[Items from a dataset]
--- START ---
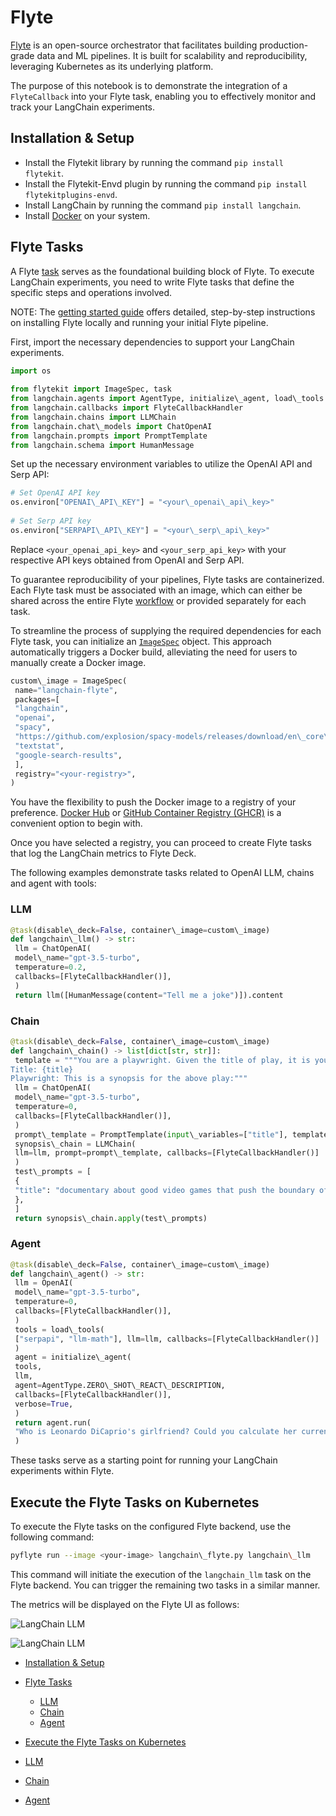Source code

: # Flyte

[Flyte](https://github.com/flyteorg/flyte) is an open-source orchestrator that facilitates building production-grade data and ML pipelines.
It is built for scalability and reproducibility, leveraging Kubernetes as its underlying platform.

The purpose of this notebook is to demonstrate the integration of a `FlyteCallback` into your Flyte task, enabling you to effectively monitor and track your LangChain experiments.

## Installation & Setup[​](#installation--setup "Direct link to Installation & Setup")

- Install the Flytekit library by running the command `pip install flytekit`.
- Install the Flytekit-Envd plugin by running the command `pip install flytekitplugins-envd`.
- Install LangChain by running the command `pip install langchain`.
- Install [Docker](https://docs.docker.com/engine/install/) on your system.

## Flyte Tasks[​](#flyte-tasks "Direct link to Flyte Tasks")

A Flyte [task](https://docs.flyte.org/projects/cookbook/en/latest/auto/core/flyte_basics/task.html) serves as the foundational building block of Flyte.
To execute LangChain experiments, you need to write Flyte tasks that define the specific steps and operations involved.

NOTE: The [getting started guide](https://docs.flyte.org/projects/cookbook/en/latest/index.html) offers detailed, step-by-step instructions on installing Flyte locally and running your initial Flyte pipeline.

First, import the necessary dependencies to support your LangChain experiments.

```python
import os  
  
from flytekit import ImageSpec, task  
from langchain.agents import AgentType, initialize\_agent, load\_tools  
from langchain.callbacks import FlyteCallbackHandler  
from langchain.chains import LLMChain  
from langchain.chat\_models import ChatOpenAI  
from langchain.prompts import PromptTemplate  
from langchain.schema import HumanMessage  

```

Set up the necessary environment variables to utilize the OpenAI API and Serp API:

```python
# Set OpenAI API key  
os.environ["OPENAI\_API\_KEY"] = "<your\_openai\_api\_key>"  
  
# Set Serp API key  
os.environ["SERPAPI\_API\_KEY"] = "<your\_serp\_api\_key>"  

```

Replace `<your_openai_api_key>` and `<your_serp_api_key>` with your respective API keys obtained from OpenAI and Serp API.

To guarantee reproducibility of your pipelines, Flyte tasks are containerized.
Each Flyte task must be associated with an image, which can either be shared across the entire Flyte [workflow](https://docs.flyte.org/projects/cookbook/en/latest/auto/core/flyte_basics/basic_workflow.html) or provided separately for each task.

To streamline the process of supplying the required dependencies for each Flyte task, you can initialize an [`ImageSpec`](https://docs.flyte.org/projects/cookbook/en/latest/auto/core/image_spec/image_spec.html) object.
This approach automatically triggers a Docker build, alleviating the need for users to manually create a Docker image.

```python
custom\_image = ImageSpec(  
 name="langchain-flyte",  
 packages=[  
 "langchain",  
 "openai",  
 "spacy",  
 "https://github.com/explosion/spacy-models/releases/download/en\_core\_web\_sm-3.5.0/en\_core\_web\_sm-3.5.0.tar.gz",  
 "textstat",  
 "google-search-results",  
 ],  
 registry="<your-registry>",  
)  

```

You have the flexibility to push the Docker image to a registry of your preference.
[Docker Hub](https://hub.docker.com/) or [GitHub Container Registry (GHCR)](https://docs.github.com/en/packages/working-with-a-github-packages-registry/working-with-the-container-registry) is a convenient option to begin with.

Once you have selected a registry, you can proceed to create Flyte tasks that log the LangChain metrics to Flyte Deck.

The following examples demonstrate tasks related to OpenAI LLM, chains and agent with tools:

### LLM[​](#llm "Direct link to LLM")

```python
@task(disable\_deck=False, container\_image=custom\_image)  
def langchain\_llm() -> str:  
 llm = ChatOpenAI(  
 model\_name="gpt-3.5-turbo",  
 temperature=0.2,  
 callbacks=[FlyteCallbackHandler()],  
 )  
 return llm([HumanMessage(content="Tell me a joke")]).content  

```

### Chain[​](#chain "Direct link to Chain")

```python
@task(disable\_deck=False, container\_image=custom\_image)  
def langchain\_chain() -> list[dict[str, str]]:  
 template = """You are a playwright. Given the title of play, it is your job to write a synopsis for that title.  
Title: {title}  
Playwright: This is a synopsis for the above play:"""  
 llm = ChatOpenAI(  
 model\_name="gpt-3.5-turbo",  
 temperature=0,  
 callbacks=[FlyteCallbackHandler()],  
 )  
 prompt\_template = PromptTemplate(input\_variables=["title"], template=template)  
 synopsis\_chain = LLMChain(  
 llm=llm, prompt=prompt\_template, callbacks=[FlyteCallbackHandler()]  
 )  
 test\_prompts = [  
 {  
 "title": "documentary about good video games that push the boundary of game design"  
 },  
 ]  
 return synopsis\_chain.apply(test\_prompts)  

```

### Agent[​](#agent "Direct link to Agent")

```python
@task(disable\_deck=False, container\_image=custom\_image)  
def langchain\_agent() -> str:  
 llm = OpenAI(  
 model\_name="gpt-3.5-turbo",  
 temperature=0,  
 callbacks=[FlyteCallbackHandler()],  
 )  
 tools = load\_tools(  
 ["serpapi", "llm-math"], llm=llm, callbacks=[FlyteCallbackHandler()]  
 )  
 agent = initialize\_agent(  
 tools,  
 llm,  
 agent=AgentType.ZERO\_SHOT\_REACT\_DESCRIPTION,  
 callbacks=[FlyteCallbackHandler()],  
 verbose=True,  
 )  
 return agent.run(  
 "Who is Leonardo DiCaprio's girlfriend? Could you calculate her current age and raise it to the power of 0.43?"  
 )  

```

These tasks serve as a starting point for running your LangChain experiments within Flyte.

## Execute the Flyte Tasks on Kubernetes[​](#execute-the-flyte-tasks-on-kubernetes "Direct link to Execute the Flyte Tasks on Kubernetes")

To execute the Flyte tasks on the configured Flyte backend, use the following command:

```bash
pyflyte run --image <your-image> langchain\_flyte.py langchain\_llm  

```

This command will initiate the execution of the `langchain_llm` task on the Flyte backend. You can trigger the remaining two tasks in a similar manner.

The metrics will be displayed on the Flyte UI as follows:

![LangChain LLM](https://ik.imagekit.io/c8zl7irwkdda/Screenshot_2023-06-20_at_1.23.29_PM_MZYeG0dKa.png?updatedAt=1687247642993)

![LangChain LLM](https://ik.imagekit.io/c8zl7irwkdda/Screenshot_2023-06-20_at_1.23.29_PM_MZYeG0dKa.png?updatedAt=1687247642993)

- [Installation & Setup](#installation--setup)

- [Flyte Tasks](#flyte-tasks)

  - [LLM](#llm)
  - [Chain](#chain)
  - [Agent](#agent)

- [Execute the Flyte Tasks on Kubernetes](#execute-the-flyte-tasks-on-kubernetes)

- [LLM](#llm)

- [Chain](#chain)

- [Agent](#agent)
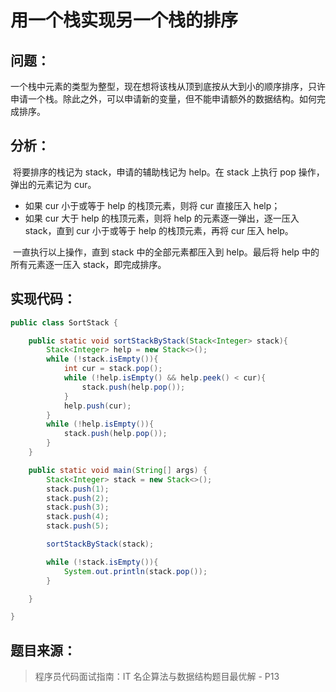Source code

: # 用一个栈实现另一个栈的排序

## 问题：

​	一个栈中元素的类型为整型，现在想将该栈从顶到底按从大到小的顺序排序，只许申请一个栈。除此之外，可以申请新的变量，但不能申请额外的数据结构。如何完成排序。

## 分析：

​	将要排序的栈记为 stack，申请的辅助栈记为 help。在 stack 上执行 pop 操作，弹出的元素记为 cur。

* 如果 cur 小于或等于 help 的栈顶元素，则将 cur 直接压入 help；
* 如果 cur 大于 help 的栈顶元素，则将 help 的元素逐一弹出，逐一压入 stack，直到 cur 小于或等于 help 的栈顶元素，再将 cur 压入 help。

​    一直执行以上操作，直到 stack 中的全部元素都压入到 help。最后将 help 中的所有元素逐一压入 stack，即完成排序。

## 实现代码：

```java
public class SortStack {

    public static void sortStackByStack(Stack<Integer> stack){
        Stack<Integer> help = new Stack<>();
        while (!stack.isEmpty()){
            int cur = stack.pop();
            while (!help.isEmpty() && help.peek() < cur){
                stack.push(help.pop());
            }
            help.push(cur);
        }
        while (!help.isEmpty()){
            stack.push(help.pop());
        }
    }

    public static void main(String[] args) {
        Stack<Integer> stack = new Stack<>();
        stack.push(1);
        stack.push(2);
        stack.push(3);
        stack.push(4);
        stack.push(5);

        sortStackByStack(stack);

        while (!stack.isEmpty()){
            System.out.println(stack.pop());
        }

    }

}
```

## 题目来源：

> 程序员代码面试指南：IT 名企算法与数据结构题目最优解 - P13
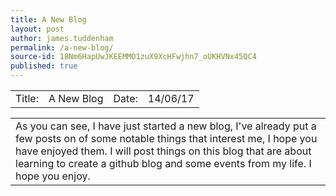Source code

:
 ```yaml
---
title: A New Blog
layout: post
author: james.tuddenham
permalink: /a-new-blog/
source-id: 18Nm6HapUwJKEEMMO1zuX9XcHFwjhn7_oUKHVNx45QC4
published: true
---
```

<table>
  <tr>
    <td>Title:  </td>
    <td>A New Blog</td>
    <td> Date:  </td>
    <td>14/06/17</td>
  </tr>
</table>


<table>
  <tr>
    <td>As you can see, I have just started a new blog, I've already put a few posts on of some notable things that interest me, I hope you have enjoyed them.
I will post things on this blog that are about learning to create a github blog and some events from my life.
I hope you enjoy.</td>
  </tr>
</table>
--- END ---
# Task requirements:
Skip every picture and return the lines above from the top through the one that contains "It is built".

# Task response:
Source code

: # Flyte

[Flyte](https://github.com/flyteorg/flyte) is an open-source orchestrator that facilitates building production-grade data and ML pipelines.
It is built for scalability and reproducibility, leveraging Kubernetes as its underlying platform.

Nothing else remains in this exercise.